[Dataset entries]
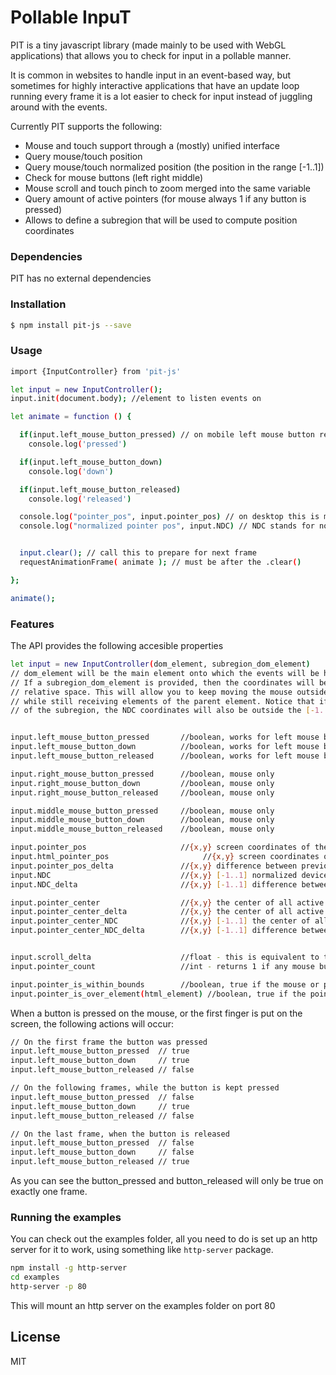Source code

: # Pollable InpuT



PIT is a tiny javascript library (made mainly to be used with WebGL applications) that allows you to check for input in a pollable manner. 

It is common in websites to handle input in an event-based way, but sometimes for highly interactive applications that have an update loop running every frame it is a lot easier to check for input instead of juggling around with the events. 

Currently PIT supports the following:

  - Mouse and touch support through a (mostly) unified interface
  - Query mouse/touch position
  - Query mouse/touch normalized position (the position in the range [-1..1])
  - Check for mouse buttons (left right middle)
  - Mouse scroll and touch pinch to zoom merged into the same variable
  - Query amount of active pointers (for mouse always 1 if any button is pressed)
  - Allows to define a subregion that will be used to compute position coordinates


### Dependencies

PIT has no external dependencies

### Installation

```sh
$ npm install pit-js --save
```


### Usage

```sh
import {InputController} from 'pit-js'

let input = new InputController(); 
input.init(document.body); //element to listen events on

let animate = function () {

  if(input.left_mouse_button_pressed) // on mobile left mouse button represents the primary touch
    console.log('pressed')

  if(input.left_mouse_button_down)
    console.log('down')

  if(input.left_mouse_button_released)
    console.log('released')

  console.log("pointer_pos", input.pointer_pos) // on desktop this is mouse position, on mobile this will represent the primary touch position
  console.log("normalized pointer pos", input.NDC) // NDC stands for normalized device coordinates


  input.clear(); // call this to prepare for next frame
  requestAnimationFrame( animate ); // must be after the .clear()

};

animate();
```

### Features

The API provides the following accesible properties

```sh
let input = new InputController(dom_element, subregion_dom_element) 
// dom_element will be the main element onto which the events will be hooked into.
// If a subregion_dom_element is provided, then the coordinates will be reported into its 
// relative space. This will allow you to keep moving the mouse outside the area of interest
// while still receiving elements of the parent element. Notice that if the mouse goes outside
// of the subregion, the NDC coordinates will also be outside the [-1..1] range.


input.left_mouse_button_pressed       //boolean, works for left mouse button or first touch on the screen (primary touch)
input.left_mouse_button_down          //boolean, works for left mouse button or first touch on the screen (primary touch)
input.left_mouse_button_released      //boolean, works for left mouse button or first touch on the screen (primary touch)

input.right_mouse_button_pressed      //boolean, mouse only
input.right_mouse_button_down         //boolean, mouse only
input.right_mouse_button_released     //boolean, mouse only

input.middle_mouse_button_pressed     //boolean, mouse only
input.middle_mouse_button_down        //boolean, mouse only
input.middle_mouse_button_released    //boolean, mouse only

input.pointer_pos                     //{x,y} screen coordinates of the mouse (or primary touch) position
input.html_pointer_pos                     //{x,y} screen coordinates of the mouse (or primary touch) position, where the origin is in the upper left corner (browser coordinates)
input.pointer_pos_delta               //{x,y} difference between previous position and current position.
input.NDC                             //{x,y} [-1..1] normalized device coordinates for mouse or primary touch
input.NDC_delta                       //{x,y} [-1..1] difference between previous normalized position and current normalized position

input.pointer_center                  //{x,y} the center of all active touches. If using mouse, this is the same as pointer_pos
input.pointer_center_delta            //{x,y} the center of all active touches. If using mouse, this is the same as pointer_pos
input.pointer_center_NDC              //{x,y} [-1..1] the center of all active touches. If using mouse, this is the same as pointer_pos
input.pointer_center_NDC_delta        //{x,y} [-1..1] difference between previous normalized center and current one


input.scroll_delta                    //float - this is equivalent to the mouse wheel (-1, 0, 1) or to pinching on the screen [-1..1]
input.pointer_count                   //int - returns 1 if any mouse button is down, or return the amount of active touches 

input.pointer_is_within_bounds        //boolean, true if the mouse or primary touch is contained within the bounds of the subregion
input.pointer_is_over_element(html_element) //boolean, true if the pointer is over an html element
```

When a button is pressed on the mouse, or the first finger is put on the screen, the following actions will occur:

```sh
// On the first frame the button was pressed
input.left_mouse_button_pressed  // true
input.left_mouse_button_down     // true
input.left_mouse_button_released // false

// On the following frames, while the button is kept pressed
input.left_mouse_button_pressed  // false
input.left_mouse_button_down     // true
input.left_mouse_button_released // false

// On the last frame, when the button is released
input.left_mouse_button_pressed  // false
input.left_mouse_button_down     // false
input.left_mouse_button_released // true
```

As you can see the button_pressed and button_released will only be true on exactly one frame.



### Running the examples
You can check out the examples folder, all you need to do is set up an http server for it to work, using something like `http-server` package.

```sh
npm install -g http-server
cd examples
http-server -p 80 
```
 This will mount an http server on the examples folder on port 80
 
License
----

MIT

--

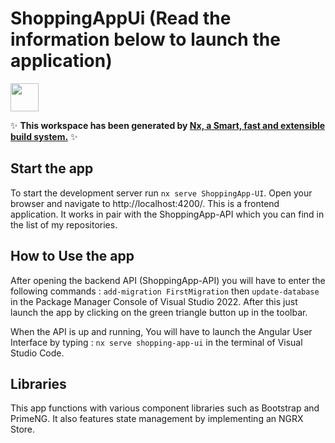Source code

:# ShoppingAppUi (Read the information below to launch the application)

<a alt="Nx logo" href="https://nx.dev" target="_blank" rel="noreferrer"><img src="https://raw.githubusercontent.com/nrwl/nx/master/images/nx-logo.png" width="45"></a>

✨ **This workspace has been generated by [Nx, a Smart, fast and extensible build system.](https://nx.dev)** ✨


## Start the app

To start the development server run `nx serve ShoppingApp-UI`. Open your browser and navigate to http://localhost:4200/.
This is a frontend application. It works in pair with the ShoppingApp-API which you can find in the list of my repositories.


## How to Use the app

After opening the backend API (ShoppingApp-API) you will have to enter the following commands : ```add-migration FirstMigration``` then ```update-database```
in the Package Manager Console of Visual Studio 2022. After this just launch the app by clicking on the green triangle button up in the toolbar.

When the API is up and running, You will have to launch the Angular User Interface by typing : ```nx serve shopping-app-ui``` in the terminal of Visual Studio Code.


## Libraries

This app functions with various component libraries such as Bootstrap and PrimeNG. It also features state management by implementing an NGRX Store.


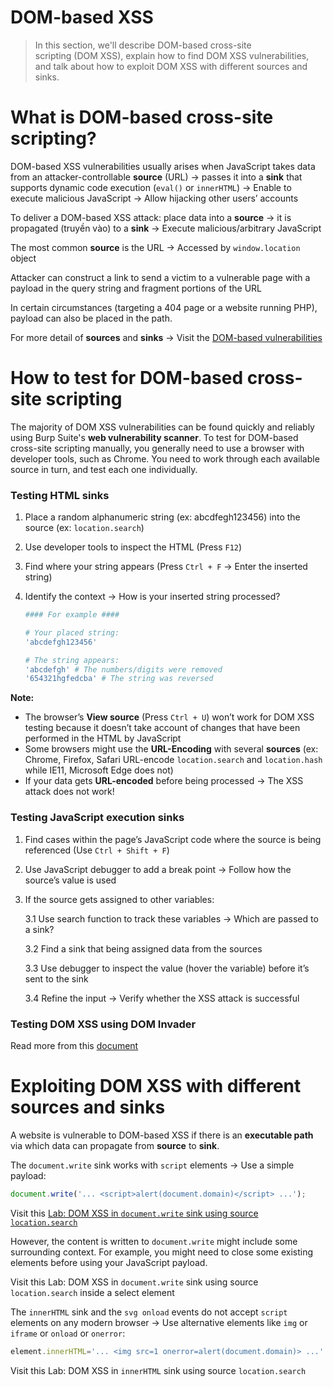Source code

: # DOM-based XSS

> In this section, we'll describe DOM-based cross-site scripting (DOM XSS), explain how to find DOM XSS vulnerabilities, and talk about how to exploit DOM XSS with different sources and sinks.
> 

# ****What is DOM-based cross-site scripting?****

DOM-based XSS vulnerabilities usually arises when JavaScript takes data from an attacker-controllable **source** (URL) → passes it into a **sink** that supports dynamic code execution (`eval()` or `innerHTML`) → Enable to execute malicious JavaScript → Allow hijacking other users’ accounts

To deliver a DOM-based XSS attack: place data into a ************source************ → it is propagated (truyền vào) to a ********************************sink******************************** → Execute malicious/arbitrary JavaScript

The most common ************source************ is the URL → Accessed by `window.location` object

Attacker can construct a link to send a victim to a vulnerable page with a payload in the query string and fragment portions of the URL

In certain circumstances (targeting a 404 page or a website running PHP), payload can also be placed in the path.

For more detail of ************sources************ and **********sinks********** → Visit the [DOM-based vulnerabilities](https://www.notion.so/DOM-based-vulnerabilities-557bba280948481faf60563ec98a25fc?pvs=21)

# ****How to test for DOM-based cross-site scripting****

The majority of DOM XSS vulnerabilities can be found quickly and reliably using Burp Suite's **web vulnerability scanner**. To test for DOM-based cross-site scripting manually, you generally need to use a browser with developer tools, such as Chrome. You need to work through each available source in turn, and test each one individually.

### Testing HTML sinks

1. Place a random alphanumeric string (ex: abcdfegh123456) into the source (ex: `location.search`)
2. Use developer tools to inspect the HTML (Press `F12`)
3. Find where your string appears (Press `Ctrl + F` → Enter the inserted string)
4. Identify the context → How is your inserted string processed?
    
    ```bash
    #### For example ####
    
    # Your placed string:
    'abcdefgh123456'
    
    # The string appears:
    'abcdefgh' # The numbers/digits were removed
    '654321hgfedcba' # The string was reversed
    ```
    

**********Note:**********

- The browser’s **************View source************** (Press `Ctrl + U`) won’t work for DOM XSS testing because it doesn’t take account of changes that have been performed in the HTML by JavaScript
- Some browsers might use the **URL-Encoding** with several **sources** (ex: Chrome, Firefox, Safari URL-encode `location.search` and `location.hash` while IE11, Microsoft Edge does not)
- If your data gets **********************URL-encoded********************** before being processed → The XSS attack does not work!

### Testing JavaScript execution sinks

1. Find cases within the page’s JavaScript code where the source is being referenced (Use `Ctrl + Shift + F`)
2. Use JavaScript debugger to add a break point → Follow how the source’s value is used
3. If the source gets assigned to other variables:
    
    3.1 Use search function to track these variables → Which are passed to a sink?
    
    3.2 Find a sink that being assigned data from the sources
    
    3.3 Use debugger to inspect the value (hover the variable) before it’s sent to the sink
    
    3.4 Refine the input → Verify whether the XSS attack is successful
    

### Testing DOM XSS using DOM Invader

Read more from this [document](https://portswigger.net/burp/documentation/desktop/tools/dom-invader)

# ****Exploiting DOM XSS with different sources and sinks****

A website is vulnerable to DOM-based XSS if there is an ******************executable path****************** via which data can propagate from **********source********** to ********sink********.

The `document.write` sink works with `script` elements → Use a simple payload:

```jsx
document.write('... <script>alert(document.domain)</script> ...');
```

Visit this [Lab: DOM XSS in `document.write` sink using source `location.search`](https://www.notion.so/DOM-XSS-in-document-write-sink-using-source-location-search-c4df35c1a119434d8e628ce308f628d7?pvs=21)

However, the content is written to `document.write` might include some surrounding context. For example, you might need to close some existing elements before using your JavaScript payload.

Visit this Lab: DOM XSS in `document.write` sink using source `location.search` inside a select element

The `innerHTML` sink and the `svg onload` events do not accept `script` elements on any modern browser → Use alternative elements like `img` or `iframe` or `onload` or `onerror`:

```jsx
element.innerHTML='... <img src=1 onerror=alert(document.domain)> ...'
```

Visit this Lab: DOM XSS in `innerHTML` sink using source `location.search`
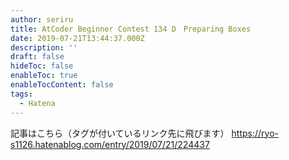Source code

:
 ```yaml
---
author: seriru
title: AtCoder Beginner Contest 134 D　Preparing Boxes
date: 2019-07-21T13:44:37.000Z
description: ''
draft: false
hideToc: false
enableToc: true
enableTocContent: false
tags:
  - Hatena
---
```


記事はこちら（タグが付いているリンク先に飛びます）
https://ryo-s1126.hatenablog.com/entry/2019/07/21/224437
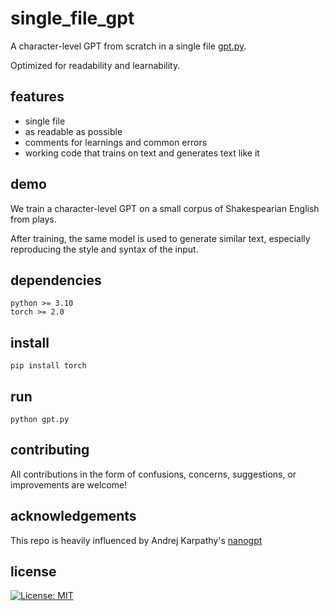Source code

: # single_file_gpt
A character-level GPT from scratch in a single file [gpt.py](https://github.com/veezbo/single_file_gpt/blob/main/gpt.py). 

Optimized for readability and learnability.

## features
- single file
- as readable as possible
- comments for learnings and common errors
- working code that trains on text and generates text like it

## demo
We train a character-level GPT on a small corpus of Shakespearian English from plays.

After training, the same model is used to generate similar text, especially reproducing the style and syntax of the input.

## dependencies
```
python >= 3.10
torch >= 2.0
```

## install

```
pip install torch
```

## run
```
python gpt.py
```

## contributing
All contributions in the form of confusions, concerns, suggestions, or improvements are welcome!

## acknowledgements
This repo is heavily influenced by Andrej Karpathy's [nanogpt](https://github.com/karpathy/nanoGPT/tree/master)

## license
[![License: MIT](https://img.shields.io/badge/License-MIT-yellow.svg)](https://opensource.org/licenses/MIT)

--

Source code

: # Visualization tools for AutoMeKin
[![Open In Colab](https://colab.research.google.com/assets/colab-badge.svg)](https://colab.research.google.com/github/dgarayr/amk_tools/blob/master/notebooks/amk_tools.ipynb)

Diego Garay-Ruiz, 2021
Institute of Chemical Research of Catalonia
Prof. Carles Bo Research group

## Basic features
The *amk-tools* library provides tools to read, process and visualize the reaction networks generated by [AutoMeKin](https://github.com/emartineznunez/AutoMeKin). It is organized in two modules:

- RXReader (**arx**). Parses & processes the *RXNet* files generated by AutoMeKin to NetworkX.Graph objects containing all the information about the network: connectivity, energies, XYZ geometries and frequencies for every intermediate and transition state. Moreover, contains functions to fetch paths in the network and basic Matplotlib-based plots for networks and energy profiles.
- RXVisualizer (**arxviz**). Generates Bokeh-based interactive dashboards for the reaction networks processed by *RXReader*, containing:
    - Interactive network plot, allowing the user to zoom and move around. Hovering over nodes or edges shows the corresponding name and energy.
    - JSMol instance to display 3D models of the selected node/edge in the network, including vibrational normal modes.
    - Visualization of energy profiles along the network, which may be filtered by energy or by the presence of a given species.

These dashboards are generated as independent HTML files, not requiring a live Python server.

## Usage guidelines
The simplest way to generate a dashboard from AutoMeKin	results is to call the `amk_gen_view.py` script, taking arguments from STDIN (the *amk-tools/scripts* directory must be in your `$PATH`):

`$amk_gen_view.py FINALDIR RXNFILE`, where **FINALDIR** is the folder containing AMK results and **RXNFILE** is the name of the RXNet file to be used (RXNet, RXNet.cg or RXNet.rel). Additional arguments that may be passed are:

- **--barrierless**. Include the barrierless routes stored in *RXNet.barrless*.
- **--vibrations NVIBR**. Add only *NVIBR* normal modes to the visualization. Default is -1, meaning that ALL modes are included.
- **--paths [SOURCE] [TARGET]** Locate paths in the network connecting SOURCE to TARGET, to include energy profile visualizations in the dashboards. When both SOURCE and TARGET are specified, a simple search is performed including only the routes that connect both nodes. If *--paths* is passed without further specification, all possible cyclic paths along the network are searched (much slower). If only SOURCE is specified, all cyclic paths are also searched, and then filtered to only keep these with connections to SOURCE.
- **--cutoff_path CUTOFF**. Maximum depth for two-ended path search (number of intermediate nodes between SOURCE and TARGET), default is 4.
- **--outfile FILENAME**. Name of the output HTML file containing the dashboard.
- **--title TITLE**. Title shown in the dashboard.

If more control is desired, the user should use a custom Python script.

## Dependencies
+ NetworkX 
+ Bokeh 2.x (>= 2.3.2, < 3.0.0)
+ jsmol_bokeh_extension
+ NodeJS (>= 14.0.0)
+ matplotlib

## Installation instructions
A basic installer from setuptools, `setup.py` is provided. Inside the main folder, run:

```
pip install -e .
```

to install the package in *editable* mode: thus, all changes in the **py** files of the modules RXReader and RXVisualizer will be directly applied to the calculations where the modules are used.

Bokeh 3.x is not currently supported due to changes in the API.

▶ **Work instructions**:
Return each line of the records above in which the word "variables" occurs.

▶ **Output for this exercise**:
3. If the source gets assigned to other variables:
    3.1 Use search function to track these variables → Which are passed to a sink?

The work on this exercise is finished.